(Data items)
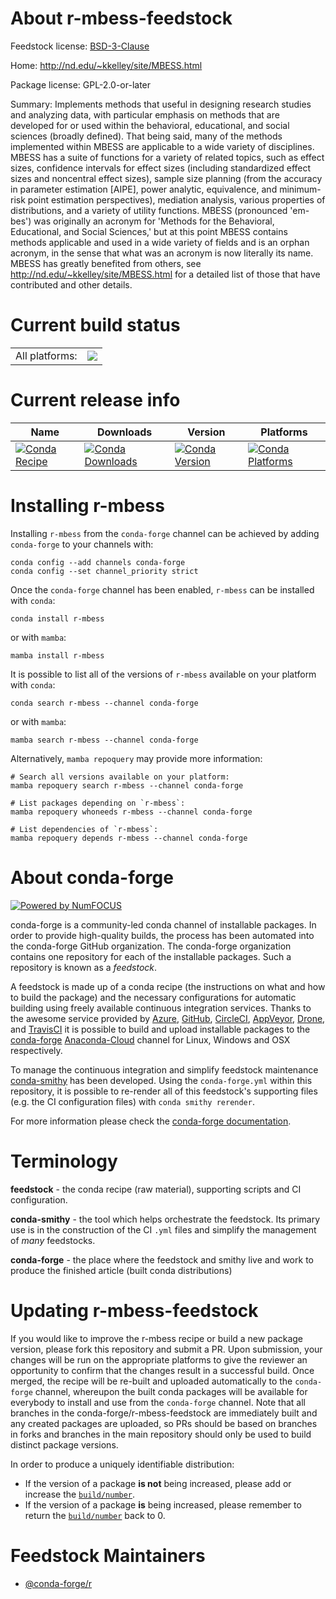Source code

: About r-mbess-feedstock
=======================

Feedstock license: [BSD-3-Clause](https://github.com/conda-forge/r-mbess-feedstock/blob/main/LICENSE.txt)

Home: http://nd.edu/~kkelley/site/MBESS.html

Package license: GPL-2.0-or-later

Summary: Implements methods that useful in designing research studies and analyzing data, with  particular emphasis on methods that are developed for or used within the behavioral,  educational, and social sciences (broadly defined). That being said, many of the methods  implemented within MBESS are applicable to a wide variety of disciplines. MBESS has a  suite of functions for a variety of related topics, such as effect sizes, confidence intervals  for effect sizes (including standardized effect sizes and noncentral effect sizes), sample size planning (from the accuracy in parameter estimation [AIPE], power analytic, equivalence, and  minimum-risk point estimation perspectives), mediation analysis, various properties of  distributions, and a variety of utility functions. MBESS (pronounced 'em-bes') was originally  an acronym for 'Methods for the Behavioral, Educational, and Social Sciences,' but at this  point MBESS contains methods applicable and used in a wide variety of fields and is an  orphan acronym, in the sense that what was an acronym is now literally its name. MBESS has  greatly benefited from others, see <http://nd.edu/~kkelley/site/MBESS.html> for a detailed  list of those that have contributed and other details.

Current build status
====================


<table><tr><td>All platforms:</td>
    <td>
      <a href="https://dev.azure.com/conda-forge/feedstock-builds/_build/latest?definitionId=4229&branchName=main">
        <img src="https://dev.azure.com/conda-forge/feedstock-builds/_apis/build/status/r-mbess-feedstock?branchName=main">
      </a>
    </td>
  </tr>
</table>

Current release info
====================

| Name | Downloads | Version | Platforms |
| --- | --- | --- | --- |
| [![Conda Recipe](https://img.shields.io/badge/recipe-r--mbess-green.svg)](https://anaconda.org/conda-forge/r-mbess) | [![Conda Downloads](https://img.shields.io/conda/dn/conda-forge/r-mbess.svg)](https://anaconda.org/conda-forge/r-mbess) | [![Conda Version](https://img.shields.io/conda/vn/conda-forge/r-mbess.svg)](https://anaconda.org/conda-forge/r-mbess) | [![Conda Platforms](https://img.shields.io/conda/pn/conda-forge/r-mbess.svg)](https://anaconda.org/conda-forge/r-mbess) |

Installing r-mbess
==================

Installing `r-mbess` from the `conda-forge` channel can be achieved by adding `conda-forge` to your channels with:

```
conda config --add channels conda-forge
conda config --set channel_priority strict
```

Once the `conda-forge` channel has been enabled, `r-mbess` can be installed with `conda`:

```
conda install r-mbess
```

or with `mamba`:

```
mamba install r-mbess
```

It is possible to list all of the versions of `r-mbess` available on your platform with `conda`:

```
conda search r-mbess --channel conda-forge
```

or with `mamba`:

```
mamba search r-mbess --channel conda-forge
```

Alternatively, `mamba repoquery` may provide more information:

```
# Search all versions available on your platform:
mamba repoquery search r-mbess --channel conda-forge

# List packages depending on `r-mbess`:
mamba repoquery whoneeds r-mbess --channel conda-forge

# List dependencies of `r-mbess`:
mamba repoquery depends r-mbess --channel conda-forge
```


About conda-forge
=================

[![Powered by
NumFOCUS](https://img.shields.io/badge/powered%20by-NumFOCUS-orange.svg?style=flat&colorA=E1523D&colorB=007D8A)](https://numfocus.org)

conda-forge is a community-led conda channel of installable packages.
In order to provide high-quality builds, the process has been automated into the
conda-forge GitHub organization. The conda-forge organization contains one repository
for each of the installable packages. Such a repository is known as a *feedstock*.

A feedstock is made up of a conda recipe (the instructions on what and how to build
the package) and the necessary configurations for automatic building using freely
available continuous integration services. Thanks to the awesome service provided by
[Azure](https://azure.microsoft.com/en-us/services/devops/), [GitHub](https://github.com/),
[CircleCI](https://circleci.com/), [AppVeyor](https://www.appveyor.com/),
[Drone](https://cloud.drone.io/welcome), and [TravisCI](https://travis-ci.com/)
it is possible to build and upload installable packages to the
[conda-forge](https://anaconda.org/conda-forge) [Anaconda-Cloud](https://anaconda.org/)
channel for Linux, Windows and OSX respectively.

To manage the continuous integration and simplify feedstock maintenance
[conda-smithy](https://github.com/conda-forge/conda-smithy) has been developed.
Using the ``conda-forge.yml`` within this repository, it is possible to re-render all of
this feedstock's supporting files (e.g. the CI configuration files) with ``conda smithy rerender``.

For more information please check the [conda-forge documentation](https://conda-forge.org/docs/).

Terminology
===========

**feedstock** - the conda recipe (raw material), supporting scripts and CI configuration.

**conda-smithy** - the tool which helps orchestrate the feedstock.
                   Its primary use is in the construction of the CI ``.yml`` files
                   and simplify the management of *many* feedstocks.

**conda-forge** - the place where the feedstock and smithy live and work to
                  produce the finished article (built conda distributions)


Updating r-mbess-feedstock
==========================

If you would like to improve the r-mbess recipe or build a new
package version, please fork this repository and submit a PR. Upon submission,
your changes will be run on the appropriate platforms to give the reviewer an
opportunity to confirm that the changes result in a successful build. Once
merged, the recipe will be re-built and uploaded automatically to the
`conda-forge` channel, whereupon the built conda packages will be available for
everybody to install and use from the `conda-forge` channel.
Note that all branches in the conda-forge/r-mbess-feedstock are
immediately built and any created packages are uploaded, so PRs should be based
on branches in forks and branches in the main repository should only be used to
build distinct package versions.

In order to produce a uniquely identifiable distribution:
 * If the version of a package **is not** being increased, please add or increase
   the [``build/number``](https://docs.conda.io/projects/conda-build/en/latest/resources/define-metadata.html#build-number-and-string).
 * If the version of a package **is** being increased, please remember to return
   the [``build/number``](https://docs.conda.io/projects/conda-build/en/latest/resources/define-metadata.html#build-number-and-string)
   back to 0.

Feedstock Maintainers
=====================

* [@conda-forge/r](https://github.com/conda-forge/r/)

• **What you need to do**:
The expected result is a copy of each line in the records where "uploaded" appears.

• **Your response**:
merged, the recipe will be re-built and uploaded automatically to the
immediately built and any created packages are uploaded, so PRs should be based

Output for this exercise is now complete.